Figure 8 compares the model’s performance metrics before and after pruning, with mean Average Precision (mAP@50) displayed on the primary y-axis (in red) and inference latency on the secondary y-axis (in blue). Observing
Figure 8, the ‘L1-OKS 1.5X’ configuration achieves a 1.4× improvement in inference speed, with only a 1% reduction in mAP@50, demonstrating that the pruning strategy effectively accelerates inference while maintaining competitive accuracy. While ‘L1-OKS 1.75X’ and ‘L1-OKS 2.0X’ offer further speed improvements, they also lead to a more pronounced drop in mAP@50. Therefore, we selected the ‘L1-OKS 1.5X’ configuration as our final pruned model, as it provides an optimal balance between inference speed enhancement and accuracy preservation for real-time bedside HPE applications. This configuration effectively reduces model complexity while maintaining competitive performance, making it well suited for deployment in resource-constrained environments, such as mobile devices. In summary, our approach significantly reduces computational complexity and enhances inference speed, making it well suited for deployment in resource-constrained environments.
5. Discussion
Although HP-YOLO shows promising results across both the COCO and bedside pose estimation datasets, several limitations warrant further investigation. First, our bedside dataset, while domain-specific, remains relatively small and lacks the breadth needed to ensure robust generalization in diverse clinical settings. As discussed in
Section 4, additional data collection and validation on larger, more varied patient cohorts would bolster the reliability of our approach.
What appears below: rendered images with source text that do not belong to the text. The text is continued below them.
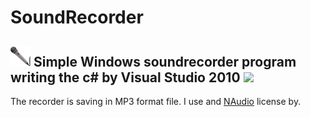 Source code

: # SoundRecorder 
![](https://github.com/Gabee8/SoundRecorder/blob/main/SoundRecorder/images/mainicon.png) Simple Windows soundrecorder program writing the c# by Visual Studio 2010
![](https://tandemradio.hu/wp-content/uploads/Hangrogzito-1.png)
-------------
The recorder is saving in MP3 format file. I use and [NAudio](https://github.com/naudio/NAudio) license by.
Second, the proposed OKS-L1 pruning strategy relies on an empirically chosen threshold. Although we conducted ablation studies (
Section 4) to identify a reasonably effective pruning ratio, automated threshold selection or adaptive pruning policies could further optimize accuracy-speed trade-offs, especially under different real-time constraints. Moreover, exploring structured or block-level pruning might maintain critical spatial features more effectively than channel-wise or weight-wise pruning.
Third, while the ELSKA and RepNCSPELAN4 modules successfully address the challenges of pose variation and multi-scale feature fusion, future research could investigate complementary methods, such as attention-based Transformers or graph convolutional networks (GCNs), to further enhance keypoint detection in highly cluttered or occluded scenarios. Likewise, hardware-aware optimizations (e.g., quantization, mixed-precision training) are essential for deployment in resource-constrained environments, aligning with the real-world need for minimal latency in bedside monitoring applications.
Finally, although preliminary bedside experiments (
Figure 5) indicate that HP-YOLO can handle complex patient postures, rigorous clinical validation under institutional review is imperative to ascertain its efficacy in routine healthcare workflows. Such studies would examine how HP-YOLO’s improved accuracy and speed translate to tangible improvements in patient care, for instance, by reducing the frequency of falls or enhancing intervention timing for pressure ulcer prevention. Ultimately, further expansions to both methodology and dataset diversity are crucial for establishing HP-YOLO as a robust, generalizable tool in real-world medical settings.